From the first line of the records below through the line containing "(4.19,6.05) -- (4.34,6.01) -- (4.17,5.96)", copy everything exactly and nothing more.

[[ Stored data, beginning ]]

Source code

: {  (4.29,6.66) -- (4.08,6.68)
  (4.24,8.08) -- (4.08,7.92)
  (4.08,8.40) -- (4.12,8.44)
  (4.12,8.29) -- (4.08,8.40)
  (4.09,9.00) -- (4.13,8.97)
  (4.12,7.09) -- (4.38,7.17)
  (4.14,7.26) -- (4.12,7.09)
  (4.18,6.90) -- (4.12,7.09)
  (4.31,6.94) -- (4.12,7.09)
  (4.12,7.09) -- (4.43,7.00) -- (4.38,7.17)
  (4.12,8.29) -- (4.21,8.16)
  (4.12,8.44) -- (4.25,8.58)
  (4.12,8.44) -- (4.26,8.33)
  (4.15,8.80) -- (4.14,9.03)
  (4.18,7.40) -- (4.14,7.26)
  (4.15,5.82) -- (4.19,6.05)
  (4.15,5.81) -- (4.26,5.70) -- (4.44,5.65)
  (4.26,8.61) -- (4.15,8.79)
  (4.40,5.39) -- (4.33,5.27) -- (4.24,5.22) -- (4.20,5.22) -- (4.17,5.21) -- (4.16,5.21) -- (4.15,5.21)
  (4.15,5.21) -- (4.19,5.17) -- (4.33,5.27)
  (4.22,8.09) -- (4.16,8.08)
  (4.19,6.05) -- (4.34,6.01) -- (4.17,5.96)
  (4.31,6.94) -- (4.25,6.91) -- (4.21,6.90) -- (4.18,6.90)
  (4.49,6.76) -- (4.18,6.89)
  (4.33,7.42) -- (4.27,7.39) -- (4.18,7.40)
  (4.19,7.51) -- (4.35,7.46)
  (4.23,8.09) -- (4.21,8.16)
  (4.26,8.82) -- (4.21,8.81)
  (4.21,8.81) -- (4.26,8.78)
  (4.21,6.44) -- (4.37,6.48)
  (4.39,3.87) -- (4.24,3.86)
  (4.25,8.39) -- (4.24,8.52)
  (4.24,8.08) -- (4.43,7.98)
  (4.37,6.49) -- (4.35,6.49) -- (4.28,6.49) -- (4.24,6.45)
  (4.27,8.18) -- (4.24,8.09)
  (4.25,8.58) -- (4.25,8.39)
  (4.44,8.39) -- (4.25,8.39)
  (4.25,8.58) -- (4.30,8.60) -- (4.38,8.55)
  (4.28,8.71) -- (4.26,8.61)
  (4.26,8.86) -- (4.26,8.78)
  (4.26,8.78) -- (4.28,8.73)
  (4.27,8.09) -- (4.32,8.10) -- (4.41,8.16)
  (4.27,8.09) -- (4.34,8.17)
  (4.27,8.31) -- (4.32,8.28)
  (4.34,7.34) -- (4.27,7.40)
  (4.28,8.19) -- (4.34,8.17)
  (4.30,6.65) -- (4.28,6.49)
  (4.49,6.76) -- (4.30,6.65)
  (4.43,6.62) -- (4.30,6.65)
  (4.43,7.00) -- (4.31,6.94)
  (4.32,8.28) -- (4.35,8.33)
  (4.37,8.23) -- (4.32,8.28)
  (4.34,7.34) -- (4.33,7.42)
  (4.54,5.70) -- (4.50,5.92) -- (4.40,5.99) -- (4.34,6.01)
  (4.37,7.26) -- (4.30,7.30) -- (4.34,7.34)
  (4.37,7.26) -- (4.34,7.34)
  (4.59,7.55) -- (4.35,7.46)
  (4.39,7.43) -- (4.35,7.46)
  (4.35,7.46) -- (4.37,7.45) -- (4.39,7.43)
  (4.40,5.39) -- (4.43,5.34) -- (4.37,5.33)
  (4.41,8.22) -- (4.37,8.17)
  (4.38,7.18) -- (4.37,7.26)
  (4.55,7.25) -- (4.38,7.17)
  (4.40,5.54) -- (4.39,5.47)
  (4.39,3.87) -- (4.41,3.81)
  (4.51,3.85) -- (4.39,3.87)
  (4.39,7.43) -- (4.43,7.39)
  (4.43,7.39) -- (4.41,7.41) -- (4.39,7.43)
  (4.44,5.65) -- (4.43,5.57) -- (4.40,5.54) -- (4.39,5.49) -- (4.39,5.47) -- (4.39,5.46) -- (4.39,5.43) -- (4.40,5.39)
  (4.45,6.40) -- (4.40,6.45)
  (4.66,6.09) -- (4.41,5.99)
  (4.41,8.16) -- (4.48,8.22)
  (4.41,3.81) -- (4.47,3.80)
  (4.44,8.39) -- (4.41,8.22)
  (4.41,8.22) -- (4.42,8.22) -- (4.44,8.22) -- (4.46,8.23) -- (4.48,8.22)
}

[[ Stored data, end ]]

Answer area:
Source code

: {  (4.29,6.66) -- (4.08,6.68)
  (4.24,8.08) -- (4.08,7.92)
  (4.08,8.40) -- (4.12,8.44)
  (4.12,8.29) -- (4.08,8.40)
  (4.09,9.00) -- (4.13,8.97)
  (4.12,7.09) -- (4.38,7.17)
  (4.14,7.26) -- (4.12,7.09)
  (4.18,6.90) -- (4.12,7.09)
  (4.31,6.94) -- (4.12,7.09)
  (4.12,7.09) -- (4.43,7.00) -- (4.38,7.17)
  (4.12,8.29) -- (4.21,8.16)
  (4.12,8.44) -- (4.25,8.58)
  (4.12,8.44) -- (4.26,8.33)
  (4.15,8.80) -- (4.14,9.03)
  (4.18,7.40) -- (4.14,7.26)
  (4.15,5.82) -- (4.19,6.05)
  (4.15,5.81) -- (4.26,5.70) -- (4.44,5.65)
  (4.26,8.61) -- (4.15,8.79)
  (4.40,5.39) -- (4.33,5.27) -- (4.24,5.22) -- (4.20,5.22) -- (4.17,5.21) -- (4.16,5.21) -- (4.15,5.21)
  (4.15,5.21) -- (4.19,5.17) -- (4.33,5.27)
  (4.22,8.09) -- (4.16,8.08)
  (4.19,6.05) -- (4.34,6.01) -- (4.17,5.96)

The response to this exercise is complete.